The Legislature wrapped up its 2022 session late Thursday night without approving a generous suite of EV rebates proposed by Gov. Jay Inslee.
It did, however, approve $25 million for EV rebates starting later this year targeting what it calls “overburdened communities.” And there’s an additional $95 million earmarked to help consumers buy EVs, but it won’t come into play until the middle of next year and the terms of the program are not yet defined.
Lawmakers did take other steps to rev up the transition to electrification.
“Our fundamental policy choice this year was to focus on charging infrastructure,” said Sen. Reuven Carlyle, D-Seattle.
Legislative EV action included:
- $69.5 million for developing EV charging infrastructure in Washington for rural areas, multifamily housing, office buildings, schools and other public location;
- $3 million for charging infrastructure at state-owned sites;
- $8.5 million to map and forecast a plan for EV charging infrastructure;
- and a bill that prevents home-owner associations from restricting the installation of EV charging hardware.
The state also approved the nation’s most ambitious target for EV adoption. By 2030, all public- and privately-owned light-duty vehicles — including cars, SUVs and some pickup trucks — that are sold, purchased or registered in Washington should be electric. California, which has the highest U.S. rate of EV adoption, has a 2035 goal.
“It’s important to push the Legislature to say we have these goals,” said Leah Missik, the Washington transportation policy manager with Climate Solutions, an advocacy group.
The state is also committed to following the zero-emission vehicle standards set by California, which impacts the EV transition and has more regulatory teeth, Missik added.

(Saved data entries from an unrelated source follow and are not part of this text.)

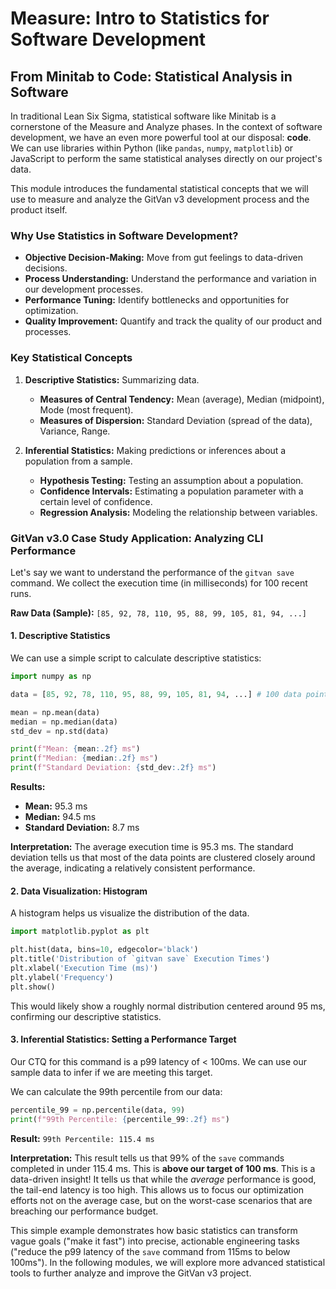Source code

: # Measure: Intro to Statistics for Software Development

## From Minitab to Code: Statistical Analysis in Software

In traditional Lean Six Sigma, statistical software like Minitab is a cornerstone of the Measure and Analyze phases. In the context of software development, we have an even more powerful tool at our disposal: **code**. We can use libraries within Python (like `pandas`, `numpy`, `matplotlib`) or JavaScript to perform the same statistical analyses directly on our project's data.

This module introduces the fundamental statistical concepts that we will use to measure and analyze the GitVan v3 development process and the product itself.

### Why Use Statistics in Software Development?

*   **Objective Decision-Making:** Move from gut feelings to data-driven decisions.
*   **Process Understanding:** Understand the performance and variation in our development processes.
*   **Performance Tuning:** Identify bottlenecks and opportunities for optimization.
*   **Quality Improvement:** Quantify and track the quality of our product and processes.

### Key Statistical Concepts

1.  **Descriptive Statistics:** Summarizing data.
    *   **Measures of Central Tendency:** Mean (average), Median (midpoint), Mode (most frequent).
    *   **Measures of Dispersion:** Standard Deviation (spread of the data), Variance, Range.

2.  **Inferential Statistics:** Making predictions or inferences about a population from a sample.
    *   **Hypothesis Testing:** Testing an assumption about a population.
    *   **Confidence Intervals:** Estimating a population parameter with a certain level of confidence.
    *   **Regression Analysis:** Modeling the relationship between variables.

### GitVan v3.0 Case Study Application: Analyzing CLI Performance

Let's say we want to understand the performance of the `gitvan save` command. We collect the execution time (in milliseconds) for 100 recent runs.

**Raw Data (Sample):** `[85, 92, 78, 110, 95, 88, 99, 105, 81, 94, ...]`

#### 1. Descriptive Statistics

We can use a simple script to calculate descriptive statistics:

```python
import numpy as np

data = [85, 92, 78, 110, 95, 88, 99, 105, 81, 94, ...] # 100 data points

mean = np.mean(data)
median = np.median(data)
std_dev = np.std(data)

print(f"Mean: {mean:.2f} ms")
print(f"Median: {median:.2f} ms")
print(f"Standard Deviation: {std_dev:.2f} ms")
```

**Results:**
*   **Mean:** 95.3 ms
*   **Median:** 94.5 ms
*   **Standard Deviation:** 8.7 ms

**Interpretation:** The average execution time is 95.3 ms. The standard deviation tells us that most of the data points are clustered closely around the average, indicating a relatively consistent performance.

#### 2. Data Visualization: Histogram

A histogram helps us visualize the distribution of the data.

```python
import matplotlib.pyplot as plt

plt.hist(data, bins=10, edgecolor='black')
plt.title('Distribution of `gitvan save` Execution Times')
plt.xlabel('Execution Time (ms)')
plt.ylabel('Frequency')
plt.show()
```

This would likely show a roughly normal distribution centered around 95 ms, confirming our descriptive statistics.

#### 3. Inferential Statistics: Setting a Performance Target

Our CTQ for this command is a p99 latency of < 100ms. We can use our sample data to infer if we are meeting this target.

We can calculate the 99th percentile from our data:

```python
percentile_99 = np.percentile(data, 99)
print(f"99th Percentile: {percentile_99:.2f} ms")
```

**Result:** `99th Percentile: 115.4 ms`

**Interpretation:** This result tells us that 99% of the `save` commands completed in under 115.4 ms. This is **above our target of 100 ms**. This is a data-driven insight! It tells us that while the *average* performance is good, the tail-end latency is too high. This allows us to focus our optimization efforts not on the average case, but on the worst-case scenarios that are breaching our performance budget.

This simple example demonstrates how basic statistics can transform vague goals ("make it fast") into precise, actionable engineering tasks ("reduce the p99 latency of the `save` command from 115ms to below 100ms"). In the following modules, we will explore more advanced statistical tools to further analyze and improve the GitVan v3 project.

Soaring gas prices have some consumers eager to make the move to EVs, but vehicle inventory is currently low and the cost of many vehicles can put them out of reach. Drivers can still benefit from a partial state sales tax exemption for new and used EVs and up to $7,500 in federal income tax credits for new vehicles.
Back in December, Inslee asked lawmakers to approve rebates for the purchase of new and used EVs, with bigger benefits for low-income consumers. A household earning $61,000 or less annually could claim $12,500 to help pay for a new EV priced at less than $55,000. High-income earners were excluded from the deal.
“We are going to continue working with legislators on ways to get [rebates] established and implemented in future biennia,” Inslee spokesperson Mike Faulk said by email.
Other climate-related programs receiving funding:
- electrification of the state’s ferry system, including $1.3 billion for four new hybrid-electric vessels;
- bike and pedestrian transit;
- community solar and battery systems;
- energy efficiency upgrades for low-income homes;
- and development of the state’s clean hydrogen sector.
Some of these initiatives are part of the massive $17 billion, 16-year transportation package that was passed Thursday.
One notable miss on the EV front, said Missick, was a failure to fund the move to electric-powered large vehicles, such as port drayage vehicles, semis, garbage trucks, school buses and transit buses.
Replacing diesel-fueled port drayage vehicles — essentially semis used to move cargo short distances, like from ships to trains — with EVs could have a significant impact. The trucks are old, highly polluting and heavily used.
“The emergency of the climate crisis requires a lot [of investing] and it requires a lot every year,” Missick said. “We have a ways to go.”